Yes, it might be true, that standard IT training material doesn't cover
accessibility.
But the story of a corporation's web services like online database and
online banking system using Silverlight was in fact true.
The sad fact was that one trainer had JAWS knowledge allthough he was fully
sighted, while the other trainer was totally blind.
At that time JAWS 10 was the latest available release and neither of us
could access that web site properly without sighted assistance.
But enough of that now.
I really hope that the next few years will bring more accessibility features
into Windows.
I also would like it if someone either rewrote older games where allowed or
that some kind of emulator or virtual machine configuration would be
distributed which can be used by blind people to play some older games.
I also think that Microsoft should focus more on internal changes for
Windows than inventing a new user interface every two major releases or so.

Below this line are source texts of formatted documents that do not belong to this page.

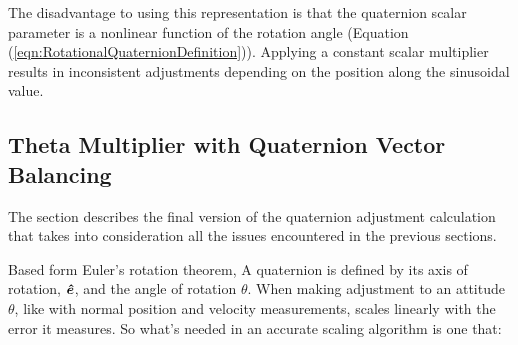 The disadvantage to using this representation is that the quaternion scalar parameter is a nonlinear function of the rotation angle (Equation (\ref{eqn:RotationalQuaternionDefinition})).  Applying a constant scalar multiplier results in inconsistent adjustments depending on the position along the sinusoidal value.

\subsection{Theta Multiplier with Quaternion Vector Balancing}
\label{subsec:ThetaMultiplierWithQuaternionVectorBalancing}

The section describes the final version of the quaternion adjustment calculation that takes into consideration all the issues encountered in the previous sections.


Based form Euler's rotation theorem, A quaternion is defined by its axis of rotation, $\boldsymbol{\hat{e}}$, and the angle of rotation $\theta$.  When making adjustment to an attitude $\theta$, like with normal position and velocity measurements, scales linearly with the error it measures.  So what's needed in an accurate scaling algorithm is one that:

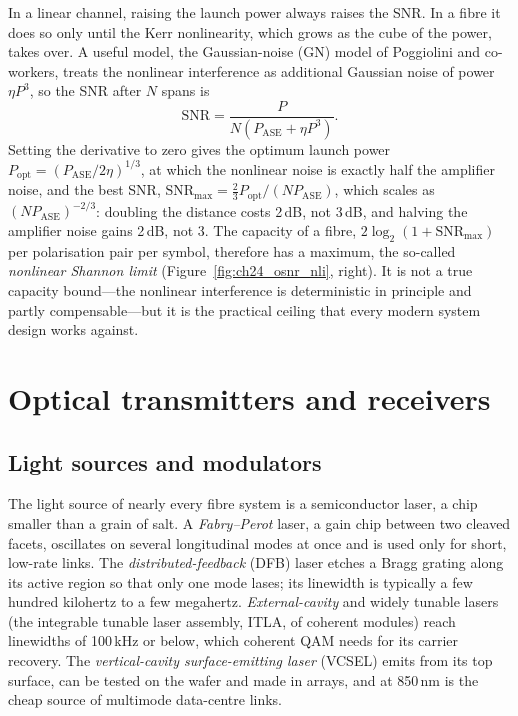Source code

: \begin{keyidea}
In a linear channel, raising the launch power always raises the SNR. In a fibre it does so only until
the Kerr nonlinearity, which grows as the cube of the power, takes over. A useful model, the Gaussian-noise
(GN) model of Poggiolini and co-workers, treats the nonlinear interference as additional Gaussian noise
of power $\eta P^3$, so the SNR after $N$ spans is
\begin{equation}
\mathrm{SNR}=\frac{P}{N\left(P_{\mathrm{ASE}}+\eta P^3\right)}.
\label{eq:ch24:gn}
\end{equation}
Setting the derivative to zero gives the optimum launch power $P_{\mathrm{opt}}=(P_{\mathrm{ASE}}/2\eta)^{1/3}$,
at which the nonlinear noise is exactly half the amplifier noise, and the best SNR,
$\mathrm{SNR}_{\max}=\tfrac23P_{\mathrm{opt}}/(NP_{\mathrm{ASE}})$, which scales as $(NP_{\mathrm{ASE}})^{-2/3}$:
doubling the distance costs 2\,dB, not 3\,dB, and halving the amplifier noise gains 2\,dB, not 3. The
capacity of a fibre, $2\log_2(1+\mathrm{SNR}_{\max})$ per polarisation pair per symbol, therefore has a
maximum, the so-called \emph{nonlinear Shannon limit} (Figure~\ref{fig:ch24_osnr_nli}, right). It is not a
true capacity bound---the nonlinear interference is deterministic in principle and partly
compensable---but it is the practical ceiling that every modern system design works against.
\end{keyidea}

\section{Optical transmitters and receivers}
\label{sec:ch24:trx}

\subsection{Light sources and modulators}

The light source of nearly every fibre system is a semiconductor laser, a chip smaller than a grain
of salt. A \emph{Fabry--Perot} laser, a gain chip between two cleaved facets, oscillates on several
longitudinal modes at once and is used only for short, low-rate links. The \emph{distributed-feedback}
(DFB) laser etches a Bragg grating along its active region so that only one mode lases; its linewidth
is typically a few hundred kilohertz to a few megahertz. \emph{External-cavity} and widely tunable
lasers (the integrable tunable laser assembly, ITLA, of coherent modules) reach linewidths of 100\,kHz
or below, which coherent QAM needs for its carrier recovery. The \emph{vertical-cavity
surface-emitting laser} (VCSEL) emits from its top surface, can be tested on the wafer and made in
arrays, and at 850\,nm is the cheap source of multimode data-centre links.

I know that not everyone liked the optical design of Modern UI, regardless
of what new technology or hardware support Windows 8 brought.
If Windows could be more like linux where you could permanently choose which
desktop you want to use, it would probably do more good for Windows, because
then people (sighted and blind) could choose during the installation which
components they want to use.
In Linux you can use Gnome or KDE (if that's still up and running).
If you should do so as a blind user is obviously another story, but in
theory you can choose.
And that's something you could not officially with the ribbons in MS Office
2007 and newer over the menus from Office 2003.
Same went for the Classic (XP start menu) to the Windows Vista/7 start menu
up to no conventional start menu in Windows 8/8.1.